- EXERCISE OBJECTIVE: Retyping the data exactly is the task. Include every line.

(Saved data entries)

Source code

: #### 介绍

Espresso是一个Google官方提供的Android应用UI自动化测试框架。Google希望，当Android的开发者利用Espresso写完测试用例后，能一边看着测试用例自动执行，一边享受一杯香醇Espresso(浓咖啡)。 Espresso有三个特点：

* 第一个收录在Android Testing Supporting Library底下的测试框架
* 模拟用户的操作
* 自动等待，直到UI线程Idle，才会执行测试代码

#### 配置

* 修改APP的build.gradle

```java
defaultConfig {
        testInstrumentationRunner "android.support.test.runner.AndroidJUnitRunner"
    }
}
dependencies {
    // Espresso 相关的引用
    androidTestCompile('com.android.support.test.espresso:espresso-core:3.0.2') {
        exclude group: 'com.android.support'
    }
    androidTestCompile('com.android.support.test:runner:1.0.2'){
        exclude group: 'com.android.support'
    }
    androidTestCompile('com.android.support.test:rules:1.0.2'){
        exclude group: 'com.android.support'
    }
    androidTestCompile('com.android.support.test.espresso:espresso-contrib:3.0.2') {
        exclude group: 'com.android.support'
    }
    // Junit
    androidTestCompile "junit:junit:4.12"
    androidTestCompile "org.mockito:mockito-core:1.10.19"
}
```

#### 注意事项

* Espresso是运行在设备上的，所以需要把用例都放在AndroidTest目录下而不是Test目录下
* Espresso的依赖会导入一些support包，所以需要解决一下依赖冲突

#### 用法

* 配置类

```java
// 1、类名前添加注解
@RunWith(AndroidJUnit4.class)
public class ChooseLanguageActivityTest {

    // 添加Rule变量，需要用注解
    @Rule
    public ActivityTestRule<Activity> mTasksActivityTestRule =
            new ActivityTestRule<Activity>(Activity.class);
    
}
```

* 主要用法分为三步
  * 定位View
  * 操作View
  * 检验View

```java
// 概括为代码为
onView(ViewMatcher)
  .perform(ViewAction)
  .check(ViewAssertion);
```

- ANSWER BOX:
Source code

: #### 介绍

Espresso是一个Google官方提供的Android应用UI自动化测试框架。Google希望，当Android的开发者利用Espresso写完测试用例后，能一边看着测试用例自动执行，一边享受一杯香醇Espresso(浓咖啡)。 Espresso有三个特点：

* 第一个收录在Android Testing Supporting Library底下的测试框架
* 模拟用户的操作
* 自动等待，直到UI线程Idle，才会执行测试代码

#### 配置

* 修改APP的build.gradle

```java
defaultConfig {
        testInstrumentationRunner "android.support.test.runner.AndroidJUnitRunner"
    }
}
dependencies {
    // Espresso 相关的引用
    androidTestCompile('com.android.support.test.espresso:espresso-core:3.0.2') {
        exclude group: 'com.android.support'
    }
    androidTestCompile('com.android.support.test:runner:1.0.2'){
        exclude group: 'com.android.support'
    }
    androidTestCompile('com.android.support.test:rules:1.0.2'){
        exclude group: 'com.android.support'
    }
    androidTestCompile('com.android.support.test.espresso:espresso-contrib:3.0.2') {
        exclude group: 'com.android.support'
    }
    // Junit
    androidTestCompile "junit:junit:4.12"
    androidTestCompile "org.mockito:mockito-core:1.10.19"
}
```

#### 注意事项

* Espresso是运行在设备上的，所以需要把用例都放在AndroidTest目录下而不是Test目录下
* Espresso的依赖会导入一些support包，所以需要解决一下依赖冲突

#### 用法

* 配置类

```java
// 1、类名前添加注解
@RunWith(AndroidJUnit4.class)
public class ChooseLanguageActivityTest {

    // 添加Rule变量，需要用注解
    @Rule
    public ActivityTestRule<Activity> mTasksActivityTestRule =
            new ActivityTestRule<Activity>(Activity.class);
    
}
```

* 主要用法分为三步
  * 定位View
  * 操作View
  * 检验View

```java
// 概括为代码为
onView(ViewMatcher)
  .perform(ViewAction)
  .check(ViewAssertion);
```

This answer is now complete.